The debut album by Todd Terje seems to have baffled as much as it has delighted in its first week in the world, with sceptics quick to pull a face at its unabashedly retro charms and taste for kitschy exotica.

As the album cover hints, herein is a place where pointed collars and signet rings live on, where palm fronds frame the view and cocaine dusts the piano lid, and where your drink always, always has an umbrella in it.

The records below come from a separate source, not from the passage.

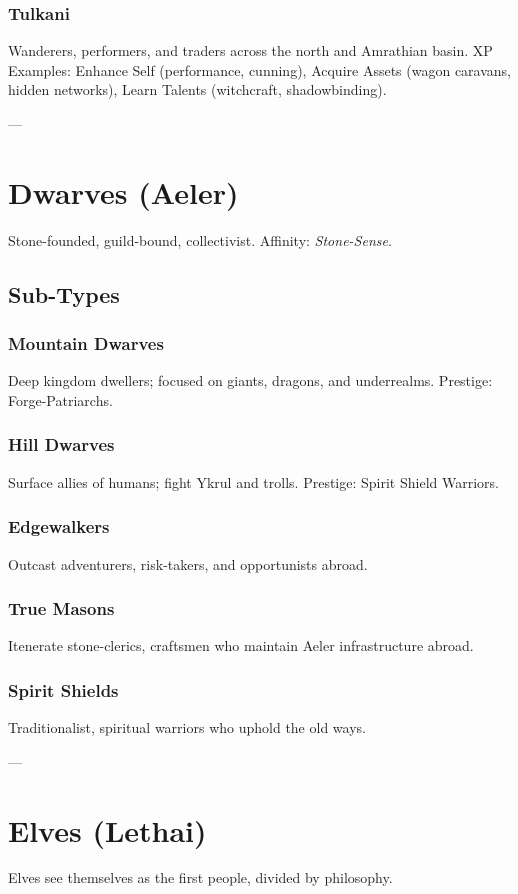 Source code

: \documentclass[11pt]{article}
\begin{document}
\subsubsection{Tulkani}
Wanderers, performers, and traders across the north and Amrathian basin.  
XP Examples: Enhance Self (performance, cunning), Acquire Assets (wagon caravans, hidden networks), Learn Talents (witchcraft, shadowbinding).  

---

\section{Dwarves (Aeler)}
Stone-founded, guild-bound, collectivist.  
Affinity: \emph{Stone-Sense}.  

\subsection{Sub-Types}
\subsubsection{Mountain Dwarves}
Deep kingdom dwellers; focused on giants, dragons, and underrealms. Prestige: Forge-Patriarchs.  

\subsubsection{Hill Dwarves}
Surface allies of humans; fight Ykrul and trolls. Prestige: Spirit Shield Warriors.  

\subsubsection{Edgewalkers}
Outcast adventurers, risk-takers, and opportunists abroad. 

\subsubsection{True Masons}
Itenerate stone-clerics, craftsmen who maintain Aeler infrastructure abroad.

\subsubsection{Spirit Shields}
Traditionalist, spiritual warriors who uphold the old ways.

---

\section{Elves (Lethai)}
Elves see themselves as the first people, divided by philosophy.  
\end{document}
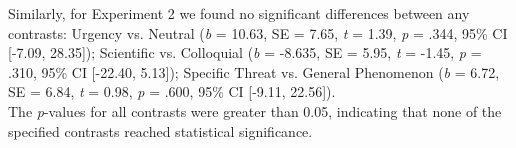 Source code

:  Similarly, for Experiment 2 we found no significant differences between any contrasts: Urgency vs. Neutral (\textit{b} = 10.63, SE = 7.65, \textit{t }= 1.39, \textit{p} = .344, 95\% CI [-7.09, 28.35]); Scientific vs. Colloquial (\textit{b} = -8.635, SE = 5.95, \textit{t} = -1.45, \textit{p} = .310, 95\% CI [-22.40, 5.13]); Specific Threat vs. General Phenomenon (\textit{b} = 6.72, SE = 6.84, \textit{t} = 0.98, \textit{p} = .600, 95\% CI [-9.11, 22.56]). \\

 The \textit{p}-values for all contrasts were greater than 0.05, indicating that none of the specified contrasts reached statistical significance. 

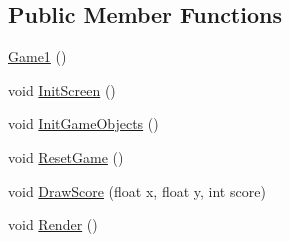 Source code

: \subsection*{Public Member Functions}
\begin{DoxyCompactItemize}
\item 
\hyperlink{class_ping___pong_1_1_game1_ab146cd91df1ef58f9a58935843ed787b}{Game1} ()
\item 
void \hyperlink{class_ping___pong_1_1_game1_a06c80c174c822247fb58b9ce3d6c18b2}{Init\-Screen} ()
\item 
void \hyperlink{class_ping___pong_1_1_game1_a18d2c9e0d2bb1f3432c54781a8c822e7}{Init\-Game\-Objects} ()
\item 
void \hyperlink{class_ping___pong_1_1_game1_a30e3122abc5d6d6555b394ef9dfea097}{Reset\-Game} ()
\item 
void \hyperlink{class_ping___pong_1_1_game1_a5e2d8c065ebbe30b5452d6e6366d21ff}{Draw\-Score} (float x, float y, int score)
\item 
void \hyperlink{class_ping___pong_1_1_game1_ad22887afd5e5fe23c2d5d218556046ee}{Render} ()
\end{DoxyCompactItemize}
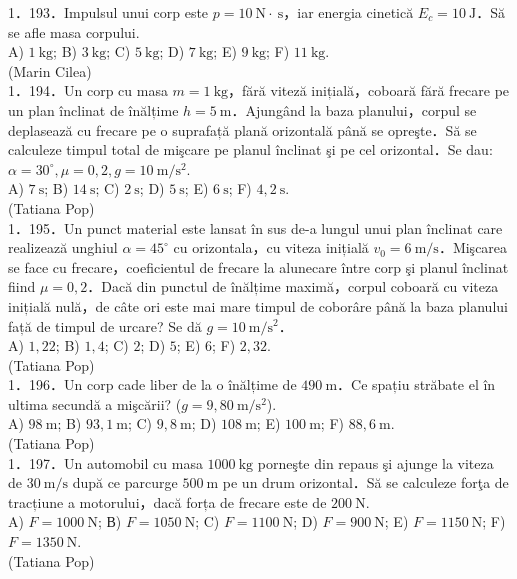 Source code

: 1．193．Impulsul unui corp este $p=10 \mathrm{~N} \cdot \mathrm{~s}$，iar energia cinetică $E_{c}=10 \mathrm{~J}$．Să se afle masa corpului.\\ A) $1 \mathrm{~kg}$; B) $3 \mathrm{~kg}$; C) $5 \mathrm{~kg}$; D) $7 \mathrm{~kg}$; E) $9 \mathrm{~kg}$; F) $11 \mathrm{~kg}$.\\ (Marin Cilea)\\

1．194．Un corp cu masa $m=1 \mathrm{~kg}$，fără viteză inițială，coboară fără frecare pe un plan înclinat de înălțime $h=5 \mathrm{~m}$．Ajungând la baza planului，corpul se deplasează cu frecare pe o suprafață plană orizontală până se opreşte．Să se calculeze timpul total de mişcare pe planul înclinat şi pe cel orizontal．Se dau: $\alpha=30^{\circ}, \mu=0,2, g=10 \mathrm{~m} / \mathrm{s}^{2}$.\\ A) $7\mathrm{~s}$; B) $14 \mathrm{~s}$; C) $2 \mathrm{~s}$; D) $5 \mathrm{~s}$; E) $6 \mathrm{~s}$; F) $4,2 \mathrm{~s}$.\\ (Tatiana Pop)\\

1．195．Un punct material este lansat în sus de-a lungul unui plan înclinat care realizează unghiul $\alpha=45^{\circ}$ cu orizontala，cu viteza inițială $v_{0}=6 \mathrm{~m} / \mathrm{s}$．Mişcarea se face cu frecare，coeficientul de frecare la alunecare între corp şi planul înclinat fiind $\mu=0,2$．Dacă din punctul de înălțime maximă，corpul coboară cu viteza inițială nulă，de câte ori este mai mare timpul de coborâre până la baza planului față de timpul de urcare? Se dă $g=10 \mathrm{~m} / \mathrm{s}^{2}$．\\ A) $1,22$; B) $1,4$; C) $2$; D) $5$; E) $6$; F) $2,32$.\\ (Tatiana Pop)\\

1．196．Un corp cade liber de la o înălțime de $490 \mathrm{~m}$．Ce spațiu străbate el în ultima secundă a mişcării? ($g=9,80 \mathrm{~m} / \mathrm{s}^{2}$).\\ A) $98 \mathrm{~m}$; B) $93,1 \mathrm{~m}$; C) $9,8 \mathrm{~m}$; D) $108 \mathrm{~m}$; E) $100 \mathrm{~m}$; F) $88,6 \mathrm{~m}$.\\ (Tatiana Pop)\\

1．197．Un automobil cu masa $1000 \mathrm{~kg}$ porneşte din repaus şi ajunge la viteza de $30 \mathrm{~m} / \mathrm{s}$ după ce parcurge $500 \mathrm{~m}$ pe un drum orizontal．Să se calculeze forţa de tracțiune a motorului，dacă forța de frecare este de $200 \mathrm{~N}$.\\ A) $F=1000 \mathrm{~N}$; В) $F=1050 \mathrm{~N}$; C) $F=1100 \mathrm{~N}$; D) $F=900 \mathrm{~N}$; E) $F=1150 \mathrm{~N}$; F) $F=1350 \mathrm{~N}$.\\ (Tatiana Pop)\\

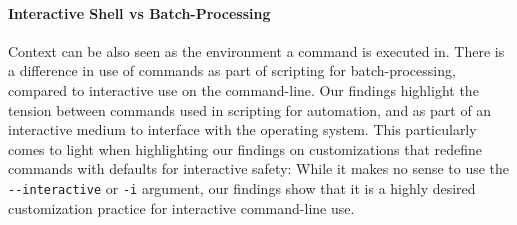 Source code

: \paragraph{\bf Interactive Shell vs Batch-Processing}

Context can be also seen as the environment a command is executed in. 
There is a difference in use of commands as part of scripting for batch-processing, compared to interactive use on the command-line.
Our findings highlight the tension between commands used in scripting for automation, and as part of an interactive medium to interface with the operating system.
This particularly comes to light when highlighting our findings on customizations that redefine commands with defaults for interactive safety:
While it makes no sense to use the \verb|--interactive| or \verb|-i| argument, our findings show that it is a highly desired customization practice for interactive command-line use.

Anyone expecting 10 sharply honed cuts of shimmering nu-disco will instead discover an absurd melange of squelchy ’80s boogie, giddy Latin jazz, soft-focus porn synths and, on tracks like ‘Alfonso Muskedunder’ and ‘Preben Goes To Acapulco’, imaginary soundtracks for zany ’60s spy movies and Caribbean-set thrillers. It’s a distinctly nerdy approach, as Terje would happily admit (his own blog is even called Let’s Nerd), and one that sprouted naturally in the absence of a genre-focused dance scene in Norway.

Contrary to the exotic concoctions on the album’s sleeve, the only drink that’ll do for the clean-living Terje is a classic whiskey sour. So to celebrate the belated arrival of his excellent debut album, we’ve come up with a not-at-all awkward extended cocktail analogy to explore the five piquant – and occasionally unexpected – ingredients that combine to make It’s Album Time.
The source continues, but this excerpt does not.